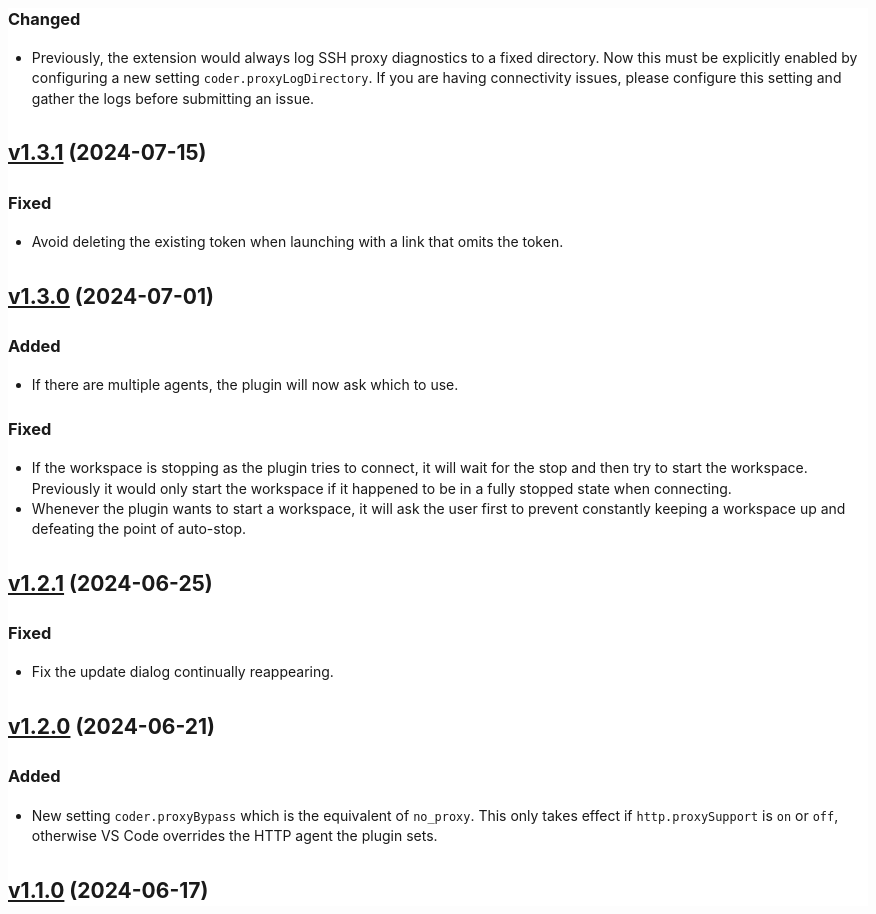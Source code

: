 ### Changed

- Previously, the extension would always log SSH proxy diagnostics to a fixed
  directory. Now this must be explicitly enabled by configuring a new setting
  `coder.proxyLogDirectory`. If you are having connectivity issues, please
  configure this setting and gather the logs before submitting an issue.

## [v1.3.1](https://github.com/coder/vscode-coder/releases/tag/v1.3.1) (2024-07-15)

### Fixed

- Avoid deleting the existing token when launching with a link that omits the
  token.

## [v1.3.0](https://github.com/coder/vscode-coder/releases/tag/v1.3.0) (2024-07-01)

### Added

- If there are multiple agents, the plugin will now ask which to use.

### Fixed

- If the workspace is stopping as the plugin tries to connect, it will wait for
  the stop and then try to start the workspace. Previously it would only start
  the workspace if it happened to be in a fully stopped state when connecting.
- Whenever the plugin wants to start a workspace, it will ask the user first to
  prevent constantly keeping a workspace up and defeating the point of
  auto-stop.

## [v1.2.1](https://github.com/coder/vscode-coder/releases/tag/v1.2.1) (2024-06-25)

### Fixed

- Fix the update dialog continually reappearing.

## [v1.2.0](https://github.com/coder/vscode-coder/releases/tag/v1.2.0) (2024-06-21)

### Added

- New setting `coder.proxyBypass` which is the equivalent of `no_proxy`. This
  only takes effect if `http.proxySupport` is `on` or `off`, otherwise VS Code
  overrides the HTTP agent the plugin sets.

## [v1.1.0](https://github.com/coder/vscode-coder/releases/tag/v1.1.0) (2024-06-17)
====
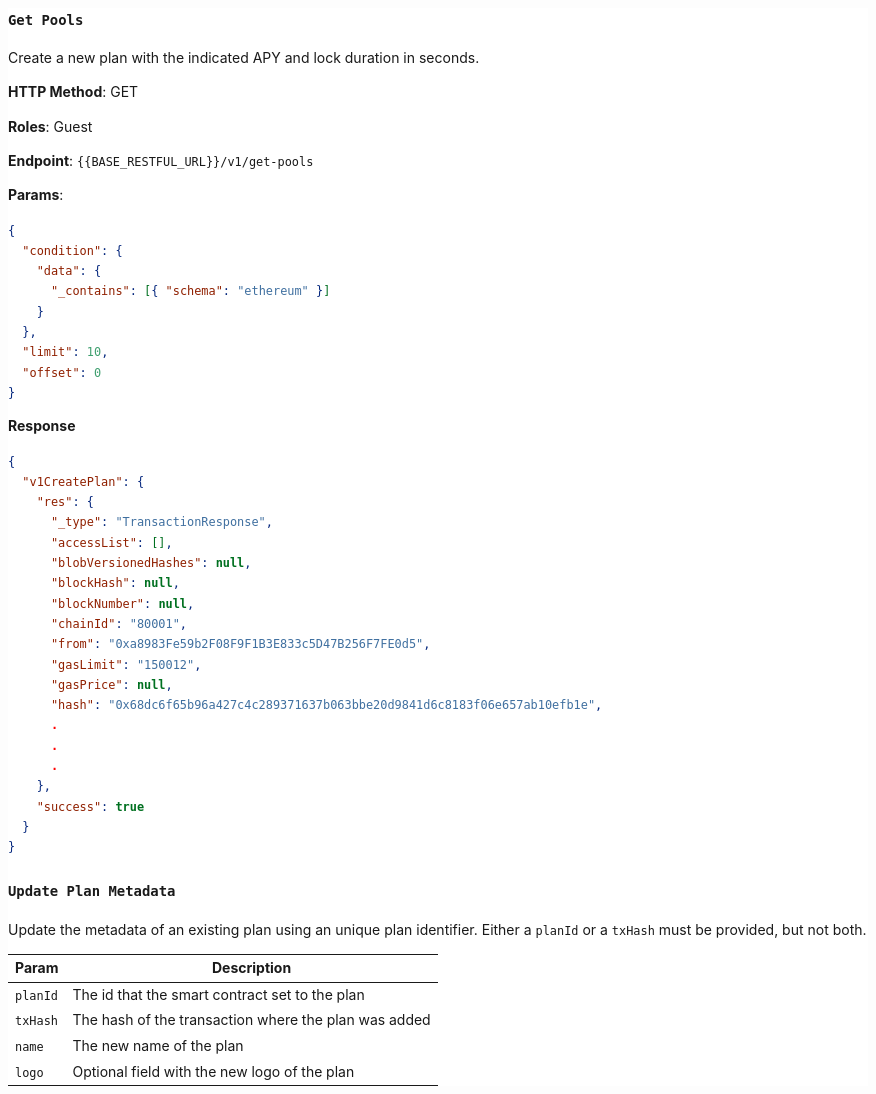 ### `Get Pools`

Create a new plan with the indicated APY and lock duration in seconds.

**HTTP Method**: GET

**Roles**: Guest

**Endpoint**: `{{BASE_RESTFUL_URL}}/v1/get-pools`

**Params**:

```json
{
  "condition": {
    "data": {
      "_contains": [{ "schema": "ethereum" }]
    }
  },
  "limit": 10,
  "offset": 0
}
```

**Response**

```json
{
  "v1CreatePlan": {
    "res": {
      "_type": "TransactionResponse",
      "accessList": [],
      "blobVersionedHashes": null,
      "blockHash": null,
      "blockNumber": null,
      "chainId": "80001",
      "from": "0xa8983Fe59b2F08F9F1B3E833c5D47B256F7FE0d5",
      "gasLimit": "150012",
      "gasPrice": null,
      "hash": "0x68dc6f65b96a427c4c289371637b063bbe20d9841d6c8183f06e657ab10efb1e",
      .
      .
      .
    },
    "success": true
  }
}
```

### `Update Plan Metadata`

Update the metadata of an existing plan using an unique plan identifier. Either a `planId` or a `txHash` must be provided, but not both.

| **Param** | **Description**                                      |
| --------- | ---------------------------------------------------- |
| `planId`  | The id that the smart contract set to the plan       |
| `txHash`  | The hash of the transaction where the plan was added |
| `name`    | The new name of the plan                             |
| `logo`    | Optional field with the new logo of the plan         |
====
*Exercise*.
Exactly how many lines in the listing above contain the word "will"? Only the number should be given.

*Exercise response*.
3